### Your instructions
Lift out each line of the data that holds "scientist".

[Saved data entries]
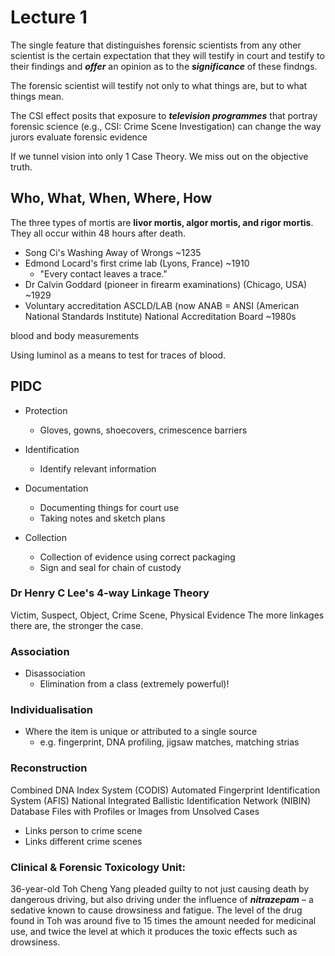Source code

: # Lecture 1 #

The single feature that distinguishes forensic scientists from any other scientist is the certain expectation that they will testify in court and testify to their findings and ***offer*** an opinion as to the ***significance*** of these findngs.

The forensic scientist will testify not only to what things are, but to what things mean.



The CSI effect posits that exposure to ***television programmes*** that portray forensic science (e.g., CSI: Crime Scene Investigation) can change the way jurors evaluate forensic evidence

If we tunnel vision into only 1 Case Theory. We miss out on the objective truth.

## Who, What, When, Where, How ##

The three types of mortis are **livor mortis, algor mortis, and rigor mortis**. They all occur within 48 hours after death.


- Song Ci's Washing Away of Wrongs ~1235
- Edmond Locard's first crime lab (Lyons, France) ~1910
	- "Every contact leaves a trace."
- Dr Calvin Goddard (pioneer in firearm examinations) (Chicago, USA) ~1929
- Voluntary accreditation ASCLD/LAB (now ANAB = ANSI (American National Standards Institute) National Accreditation Board ~1980s

blood and body measurements

Using luminol as a means to test for traces of blood.

## PIDC ##
- Protection
	- Gloves, gowns, shoecovers, crimescence barriers
	  
- Identification
	- Identify relevant information
	  
- Documentation
	- Documenting things for court use
	- Taking notes and sketch plans
	  
- Collection
	- Collection of evidence using correct packaging
	- Sign and seal for chain of custody

### Dr Henry C Lee's 4-way Linkage Theory ###

Victim, Suspect, Object, Crime Scene, Physical Evidence
The more linkages there are, the stronger the case.



### Association ###
- Disassociation
	- Elimination from a class (extremely powerful)!
	  
### Individualisation ###
- Where the item is unique or attributed to a single source 
	- e.g. fingerprint, DNA profiling, jigsaw matches, matching strias
	  
### Reconstruction ###

Combined DNA Index System (CODIS)
Automated Fingerprint Identification System (AFIS)
National Integrated Ballistic Identification Network (NIBIN)
Database Files with Profiles or Images from Unsolved Cases
- Links person to crime scene
- Links different crime scenes


### Clinical & Forensic Toxicology Unit: ###
36-year-old Toh Cheng Yang pleaded guilty to not just causing death by dangerous driving, but also driving under the influence of ***nitrazepam*** – a sedative known to cause drowsiness and fatigue. The level of the drug found in Toh was around five to 15 times the amount needed for medicinal use, and twice the level at which it produces the toxic effects such as drowsiness.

### Your solution
The single feature that distinguishes forensic scientists from any other scientist is the certain expectation that they will testify in court and testify to their findings and ***offer*** an opinion as to the ***significance*** of these findngs.
The forensic scientist will testify not only to what things are, but to what things mean.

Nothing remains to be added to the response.